▶ _EXERCISE_:
Return all lines in the data where the string "allows" can be found.

[Saved data entries]
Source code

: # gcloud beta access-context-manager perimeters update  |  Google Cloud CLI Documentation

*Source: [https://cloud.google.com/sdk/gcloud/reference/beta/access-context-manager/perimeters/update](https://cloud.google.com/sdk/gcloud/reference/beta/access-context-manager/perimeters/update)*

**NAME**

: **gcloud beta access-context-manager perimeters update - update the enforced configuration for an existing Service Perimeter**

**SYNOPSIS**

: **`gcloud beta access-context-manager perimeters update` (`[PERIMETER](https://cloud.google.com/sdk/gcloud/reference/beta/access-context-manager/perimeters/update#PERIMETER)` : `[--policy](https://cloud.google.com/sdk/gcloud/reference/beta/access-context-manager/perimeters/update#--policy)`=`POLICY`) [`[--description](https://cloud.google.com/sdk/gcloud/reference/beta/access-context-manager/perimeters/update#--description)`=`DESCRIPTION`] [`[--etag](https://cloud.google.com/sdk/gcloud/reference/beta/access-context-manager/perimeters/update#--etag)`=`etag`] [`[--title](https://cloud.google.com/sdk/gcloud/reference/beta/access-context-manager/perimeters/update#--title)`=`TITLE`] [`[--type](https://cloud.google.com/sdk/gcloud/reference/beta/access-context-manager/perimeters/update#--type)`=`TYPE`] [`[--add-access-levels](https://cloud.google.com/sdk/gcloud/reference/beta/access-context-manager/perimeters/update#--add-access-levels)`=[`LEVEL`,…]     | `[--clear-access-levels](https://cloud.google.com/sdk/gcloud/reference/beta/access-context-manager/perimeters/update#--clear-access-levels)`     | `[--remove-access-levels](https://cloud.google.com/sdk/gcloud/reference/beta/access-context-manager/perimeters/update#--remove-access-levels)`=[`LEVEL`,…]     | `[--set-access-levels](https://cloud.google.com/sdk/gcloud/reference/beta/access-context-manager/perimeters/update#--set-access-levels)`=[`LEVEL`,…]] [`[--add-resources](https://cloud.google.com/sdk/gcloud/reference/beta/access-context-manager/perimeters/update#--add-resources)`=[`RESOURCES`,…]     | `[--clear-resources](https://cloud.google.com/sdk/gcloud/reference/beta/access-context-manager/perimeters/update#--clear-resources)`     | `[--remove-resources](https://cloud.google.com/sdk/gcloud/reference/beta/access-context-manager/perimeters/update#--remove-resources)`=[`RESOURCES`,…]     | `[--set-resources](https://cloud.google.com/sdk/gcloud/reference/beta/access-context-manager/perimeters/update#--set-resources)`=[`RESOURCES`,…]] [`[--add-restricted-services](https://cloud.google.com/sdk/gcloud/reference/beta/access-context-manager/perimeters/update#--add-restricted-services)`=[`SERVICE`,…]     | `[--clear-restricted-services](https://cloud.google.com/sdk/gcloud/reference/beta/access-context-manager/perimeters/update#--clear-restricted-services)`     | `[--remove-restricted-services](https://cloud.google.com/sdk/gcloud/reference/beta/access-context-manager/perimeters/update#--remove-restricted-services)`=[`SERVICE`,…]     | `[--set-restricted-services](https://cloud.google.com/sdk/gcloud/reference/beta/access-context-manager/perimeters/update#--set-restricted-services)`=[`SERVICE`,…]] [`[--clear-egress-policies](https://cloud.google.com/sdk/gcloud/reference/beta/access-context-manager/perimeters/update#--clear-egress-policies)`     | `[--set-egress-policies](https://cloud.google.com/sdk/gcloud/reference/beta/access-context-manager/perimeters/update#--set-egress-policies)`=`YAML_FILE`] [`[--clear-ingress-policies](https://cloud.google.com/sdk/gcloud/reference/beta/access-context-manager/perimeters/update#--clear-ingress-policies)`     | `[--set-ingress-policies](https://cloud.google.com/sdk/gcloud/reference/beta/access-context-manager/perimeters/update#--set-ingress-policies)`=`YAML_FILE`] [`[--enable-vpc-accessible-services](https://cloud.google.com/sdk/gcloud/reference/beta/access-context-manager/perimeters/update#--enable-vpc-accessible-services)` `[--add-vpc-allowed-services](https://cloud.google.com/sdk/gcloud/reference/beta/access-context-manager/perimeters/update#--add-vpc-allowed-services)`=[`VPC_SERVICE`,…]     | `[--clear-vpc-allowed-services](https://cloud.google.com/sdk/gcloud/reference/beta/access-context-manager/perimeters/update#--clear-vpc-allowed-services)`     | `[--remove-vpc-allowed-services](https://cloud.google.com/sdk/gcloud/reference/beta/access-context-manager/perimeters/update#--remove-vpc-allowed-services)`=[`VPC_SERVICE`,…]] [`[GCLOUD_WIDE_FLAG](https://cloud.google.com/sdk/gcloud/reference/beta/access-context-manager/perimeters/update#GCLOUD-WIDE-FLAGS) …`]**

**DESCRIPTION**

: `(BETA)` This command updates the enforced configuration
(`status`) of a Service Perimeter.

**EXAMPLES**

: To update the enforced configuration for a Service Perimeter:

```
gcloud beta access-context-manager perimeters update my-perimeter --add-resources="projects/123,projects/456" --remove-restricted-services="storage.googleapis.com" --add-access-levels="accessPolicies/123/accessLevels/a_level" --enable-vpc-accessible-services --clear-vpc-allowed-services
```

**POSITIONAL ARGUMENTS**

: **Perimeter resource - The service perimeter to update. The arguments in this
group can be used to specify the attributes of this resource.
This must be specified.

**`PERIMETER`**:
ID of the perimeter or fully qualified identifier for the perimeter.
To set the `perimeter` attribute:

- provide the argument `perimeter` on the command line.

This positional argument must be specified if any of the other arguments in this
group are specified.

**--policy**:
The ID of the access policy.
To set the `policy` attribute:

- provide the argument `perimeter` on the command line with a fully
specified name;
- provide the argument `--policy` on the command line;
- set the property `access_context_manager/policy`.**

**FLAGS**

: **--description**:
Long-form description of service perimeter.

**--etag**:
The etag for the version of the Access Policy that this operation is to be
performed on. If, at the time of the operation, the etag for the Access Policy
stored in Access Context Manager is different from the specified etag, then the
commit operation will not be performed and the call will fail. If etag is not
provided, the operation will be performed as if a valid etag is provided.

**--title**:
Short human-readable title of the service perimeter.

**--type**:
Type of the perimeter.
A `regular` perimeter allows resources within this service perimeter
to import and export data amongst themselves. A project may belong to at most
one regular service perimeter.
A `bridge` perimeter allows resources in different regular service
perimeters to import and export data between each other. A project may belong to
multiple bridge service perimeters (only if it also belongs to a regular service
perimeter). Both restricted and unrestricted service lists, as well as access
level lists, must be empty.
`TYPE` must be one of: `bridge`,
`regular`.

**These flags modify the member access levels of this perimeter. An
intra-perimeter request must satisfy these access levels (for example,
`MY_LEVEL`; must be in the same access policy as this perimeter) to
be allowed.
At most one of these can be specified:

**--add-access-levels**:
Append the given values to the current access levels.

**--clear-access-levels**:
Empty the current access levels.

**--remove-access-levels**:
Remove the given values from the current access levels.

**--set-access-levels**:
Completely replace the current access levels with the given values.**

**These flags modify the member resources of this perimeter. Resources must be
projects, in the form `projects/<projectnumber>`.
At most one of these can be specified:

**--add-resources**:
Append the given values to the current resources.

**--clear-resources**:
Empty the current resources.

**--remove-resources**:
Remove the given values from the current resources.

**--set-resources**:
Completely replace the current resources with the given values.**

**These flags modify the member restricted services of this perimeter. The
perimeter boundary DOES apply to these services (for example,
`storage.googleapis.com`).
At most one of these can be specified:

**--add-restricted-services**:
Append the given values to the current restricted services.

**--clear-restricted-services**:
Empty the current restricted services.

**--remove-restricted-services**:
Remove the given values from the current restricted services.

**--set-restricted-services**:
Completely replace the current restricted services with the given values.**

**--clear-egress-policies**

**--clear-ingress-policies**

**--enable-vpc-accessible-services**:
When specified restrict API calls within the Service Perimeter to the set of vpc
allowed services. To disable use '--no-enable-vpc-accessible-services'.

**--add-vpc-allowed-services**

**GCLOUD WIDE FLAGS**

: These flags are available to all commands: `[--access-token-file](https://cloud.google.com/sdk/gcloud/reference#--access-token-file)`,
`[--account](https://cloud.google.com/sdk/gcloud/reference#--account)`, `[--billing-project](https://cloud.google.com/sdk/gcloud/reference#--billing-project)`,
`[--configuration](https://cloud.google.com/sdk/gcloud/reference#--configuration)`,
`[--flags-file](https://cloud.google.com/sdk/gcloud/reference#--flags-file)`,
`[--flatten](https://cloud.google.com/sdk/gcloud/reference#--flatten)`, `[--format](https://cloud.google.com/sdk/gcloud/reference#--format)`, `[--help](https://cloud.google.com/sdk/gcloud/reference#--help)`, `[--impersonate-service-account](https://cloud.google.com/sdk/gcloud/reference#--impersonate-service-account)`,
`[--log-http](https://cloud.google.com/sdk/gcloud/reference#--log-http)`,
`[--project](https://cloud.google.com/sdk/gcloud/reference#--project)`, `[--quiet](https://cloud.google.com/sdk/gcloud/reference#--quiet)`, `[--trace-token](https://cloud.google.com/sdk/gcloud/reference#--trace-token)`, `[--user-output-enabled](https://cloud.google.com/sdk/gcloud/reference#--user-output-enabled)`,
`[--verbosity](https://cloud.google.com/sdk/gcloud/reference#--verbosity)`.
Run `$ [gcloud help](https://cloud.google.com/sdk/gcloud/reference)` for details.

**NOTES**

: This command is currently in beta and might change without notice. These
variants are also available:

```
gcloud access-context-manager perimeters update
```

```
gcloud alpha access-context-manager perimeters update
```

▶ _THE COMPLETED TASK_:
A `regular` perimeter allows resources within this service perimeter
A `bridge` perimeter allows resources in different regular service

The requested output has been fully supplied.